Here is a list of my preferred methods that I use on a regular basis.

  • Massages: Get a massage on a regular basis. I prefer frequency over duration. So once every 2 weeks. Try different ones such as remedial deep tissue, trigger point, thai, sports massage etc…
  • Acupuncture: A good alternative to a massage, good for pain relief and also good to clear energy blockages.
  • Hot and Cold therapies: Big fan of this, I use both quite regularly. Having cold showers on a daily basis and sitting in a hot dry sauna after a workout. Great way to wind down.
  • Compression gear: I use it after a big workout, usually not during racing. Always a must wear when travelling on a plane.
  • Foam rolling: I use foam rolling rather than stretching to release muscle tension. At least once a week I do a longer foam rolling session.
  • Trigger point balls: Mainly use it to treat specific areas such as glutes, upper back and neck to release stiffness and knots
  • Kinesiotape: Good in combination with compression gear post workout to increase the blood flow and reduce inflammation
  • Massage stick rollers: A very handy tool to have in your bag when travelling. Can’t get as deep as a foam roller but good for calves, forearms, necks and hips.
  • Yoga and meditation: Both are great ways for stress relief. Should be part of every training program or life in general 🙂

If you are serious about endurance sports and performance, recovery should be high up on your list and not just an add-on to your regular training.

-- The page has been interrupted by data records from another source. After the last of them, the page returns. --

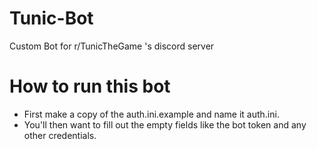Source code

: # Tunic-Bot
Custom Bot for r/TunicTheGame 's discord server


# How to run this bot
* First make a copy of the auth.ini.example and name it auth.ini.
* You'll then want to fill out the empty fields like the bot token and any other credentials.
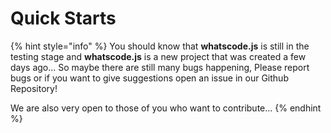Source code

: # Quick Starts

{% hint style="info" %}
You should know that **whatscode.js** is still in the testing stage and **whatscode.js** is a new project that was created a few days ago... So maybe there are still many bugs happening, Please report bugs or if you want to give suggestions open an issue in our Github Repository!

We are also very open to those of you who want to contribute...
{% endhint %}
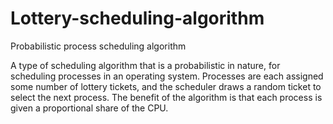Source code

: # Lottery-scheduling-algorithm
Probabilistic process scheduling algorithm

A type of scheduling algorithm that is a probabilistic in nature, for scheduling processes in an operating system. Processes are each assigned some number of lottery tickets, and the scheduler draws a random ticket to select the next process. 
The benefit of the algorithm is that each process is given a proportional share of the CPU.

Make it a priority!

There is a lot of good information out there on the web and for me personally it’s a lot of trial and error. You need to find out what work best for you. A very good resource that I refer to quite often when I want to try out new things and geek out a little bit is Ben Greenfield’s Recovery guide. It’s worth checking out as it gives a very broad overview of recovery methods, even though some of the methods described might be a bit too extraordinary or simply too expensive to afford.